Untuk seseorang yang pernah begitu aku kenali,


ada sebuah garis pembatas tidak kasat mata yang sekarang tidak bisa aku dekati. sebuah alur cerita yang tidak lagi menyertakan aku di dalamnya. tidak lagi butuh aku sebagai pendengarnya. Sebuah perjuangan yang tidak lagi butuh dukunganku seperti yang telah aku lakukan akhir-akhir ini. sebelum dia pergi. menghilang tanpa pamit. tanpa kabar.

Bukan salahmu karena harus menyudutkan aku ketempat penuh kabut seolah-olah aku pantas menerima keadaan dimana aku harus bingung dan kemudian merasa bersalah karena ketidak tahuanku. ah, kamu mungkin tidak tahu kalau aku memang lamban mengerti. tidak pandai membaca keadaan.

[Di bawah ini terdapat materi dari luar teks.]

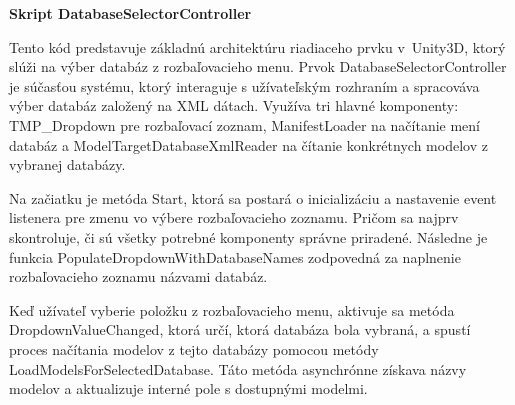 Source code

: {\large\textbf{Skript DatabaseSelectorController}}

Tento kód predstavuje základnú architektúru riadiaceho prvku v~Unity3D, ktorý slúži na výber databáz z rozbaľovacieho menu. Prvok DatabaseSelectorController je súčasťou systému, ktorý interaguje s užívateľským rozhraním a spracováva výber databáz založený na XML dátach. Využíva tri hlavné komponenty: TMP\_Dropdown pre rozbaľovací zoznam, ManifestLoader na načítanie mení databáz a ModelTargetDatabaseXmlReader na čítanie konkrétnych modelov z vybranej databázy.

Na začiatku je metóda Start, ktorá sa postará o inicializáciu a nastavenie event listenera pre zmenu vo výbere rozbaľovacieho zoznamu. Pričom sa najprv skontroluje, či sú všetky potrebné komponenty správne priradené. Následne je funkcia PopulateDropdownWithDatabaseNames zodpovedná za naplnenie rozbaľovacieho zoznamu názvami databáz.

Keď užívateľ vyberie položku z rozbaľovacieho menu, aktivuje sa metóda DropdownValueChanged, ktorá určí, ktorá databáza bola vybraná, a spustí proces načítania modelov z tejto databázy pomocou metódy LoadModelsForSelectedDatabase. Táto metóda asynchrónne získava názvy modelov a aktualizuje interné pole s dostupnými modelmi.

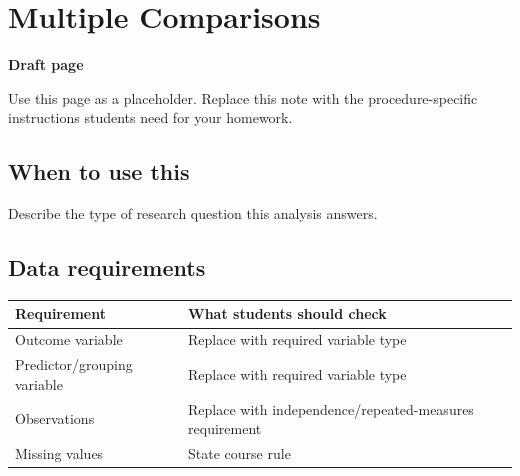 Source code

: \documentclass[
  letterpaper,
  DIV=11,
  numbers=noendperiod]{scrreprt}
\newcounter{none} %
\begin{document}
\chapter{Multiple Comparisons}\label{multiple-comparisons}

\begin{tcolorbox}[enhanced jigsaw, arc=.35mm, bottomrule=.15mm, breakable, colback=white, colframe=quarto-callout-note-color-frame, left=2mm, leftrule=.75mm, opacityback=0, rightrule=.15mm, toprule=.15mm]
\begin{minipage}[t]{5.5mm}
\textcolor{quarto-callout-note-color}{\faInfo}
\end{minipage}%
\begin{minipage}[t]{\textwidth - 5.5mm}

\vspace{-3mm}\textbf{Draft page}\vspace{3mm}

Use this page as a placeholder. Replace this note with the
procedure-specific instructions students need for your homework.

\end{minipage}%
\end{tcolorbox}

\section{When to use this}\label{when-to-use-this-7}

Describe the type of research question this analysis answers.

\section{Data requirements}\label{data-requirements-8}

{\def\LTcaptype{none} %
\begin{longtable}[]{@{}
  >{\raggedright\arraybackslash}p{}
  >{\raggedright\arraybackslash}p{}@{}}
\toprule\noalign{}
\begin{minipage}[b]{\linewidth}\raggedright
Requirement
\end{minipage} & \begin{minipage}[b]{\linewidth}\raggedright
What students should check
\end{minipage} \\
\midrule\noalign{}
\endhead
\bottomrule\noalign{}
\endlastfoot
Outcome variable & Replace with required variable type \\
Predictor/grouping variable & Replace with required variable type \\
Observations & Replace with independence/repeated-measures
requirement \\
Missing values & State course rule \\
\end{longtable}
}
\end{document}
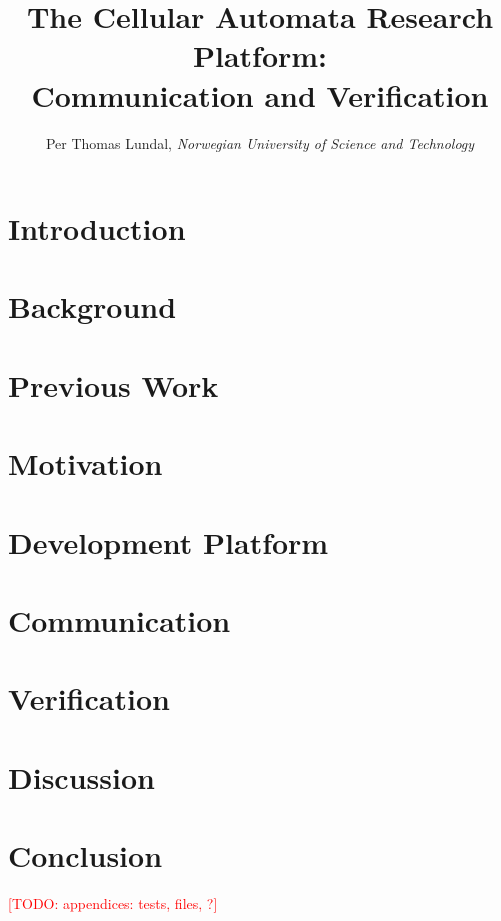 \documentclass[a4paper]{IEEEtran}
\title{The Cellular Automata Research Platform: \\ Communication and Verification}
\author{Per Thomas Lundal, \emph{Norwegian University of Science and Technology}}
\newcommand\todo[1]{\textcolor{red}{[TODO: #1]}}
\begin{document}
\maketitle

\begin{abstract}

    

\end{abstract}

\section{Introduction}

    

\section{Background}
    \label{sec:background}
    

\section{Previous Work}
    \label{sec:previous-work}
    

\section{Motivation}
    \label{sec:motivation}
    

\section{Development Platform}
    \label{sec:development}
    

\section{Communication}
    \label{sec:communication}
    

\section{Verification}
    \label{sec:verification}
    

\section{Discussion}
    \label{sec:discussion}
    

\section{Conclusion}
    \label{sec:conclusion}
    




\todo{appendices: tests, files, ?}
\end{document}
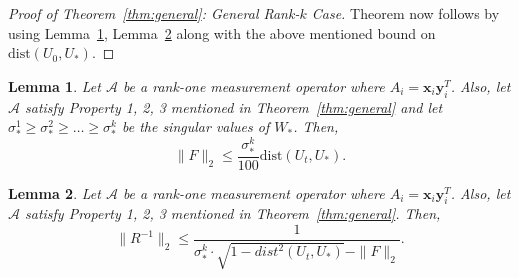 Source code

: \documentclass[11pt]{article}
\newtheorem{lemma}{Lemma}
\newcommand{\mvec}{\mathrm{vec}}
\newcommand{\tp}[1]{{#1}^{T}}
\newcommand{\wh}[1]{\widehat{#1}}
\newcommand{\dist}{\mathrm{dist}}
\newcommand{\calA}{\mathcal{A}}
\renewcommand{\v}{\bm{v}}
\newcommand{\Vh}{\widehat{V}}
\newcommand{\Vo}{V_*}
\newcommand{\Vot}{\tp{V}_*}
\newcommand{\So}{\Sigma_*}
\newcommand{\Uo}{U_*}
\newcommand{\so}{\sigma_*}
\newcommand{\vh}{\wh{\v}}
\newcommand{\vo}{\v_* }
\newcommand{\Wo}{W_*}
\newcommand{\x}{\bm{x}}
\newcommand{\y}{\bm{y}}
\newcommand{\xit}{\tp{\x}_i}
\newcommand{\yi}{\y_i}
\begin{document}
\begin{proof}[Proof of Theorem~\ref{thm:general}: General Rank-$k$ Case]
Theorem now follows by using Lemma~\ref{lem:F}, Lemma~\ref{lem:R} along with the above mentioned bound on $\dist(U_0, \Uo)$. %



\end{proof}
\begin{lemma}
  \label{lem:F}
  Let $\calA$ be a rank-one measurement operator where $A_i=\x_i\tp{\y}_i$. Also, let $\calA$ satisfy Property 1, 2, 3 mentioned in Theorem~\ref{thm:general} and let $\so^1\geq \so^2\geq \dots \geq\so^k$ be the singular values of $\Wo$. Then, $$\|F\|_2\leq \frac{\so^k}{100}\dist(U_t, \Uo). $$%
\end{lemma}

\begin{lemma}
  \label{lem:R}
  Let $\calA$ be a rank-one measurement operator where $A_i=\x_i\tp{\y}_i$. Also, let $\calA$ satisfy Property 1, 2, 3 mentioned in Theorem~\ref{thm:general}. Then, $$\|R^{-1}\|_2\leq\frac{1}{ \so^k\cdot \sqrt{1-dist^2(U_t, \Uo)}-\|F\|_2}.$$ 
\end{lemma}
\end{document}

Mungkin ini adalah cara kita untuk mengerti, bahwa sesuatu itu kadang harus berubah. Meski dengan perubahan yang sulit diterima. biarkan saja waktu yang akan mengajari kita untuk menerima semuanya..kamu setuju?

Aku memutuskan memutar arah…
Dari suatu hal yang kuberikan untuk bisa kamu jaga baik-baik..Dan Dari segala cerita panjang lebar. Mungkin kenangan akan begitu sangat mengganggu di kepala. Pahit dan mungkin sulit untuk bisa aku hapus. aku masih meyimpanya dengan rapi disini.
Aku harap kita tidak saling membenci. bisa kan?
Percayalah, suatu hari nanti, kita akan tersenyum mengingat hari ini.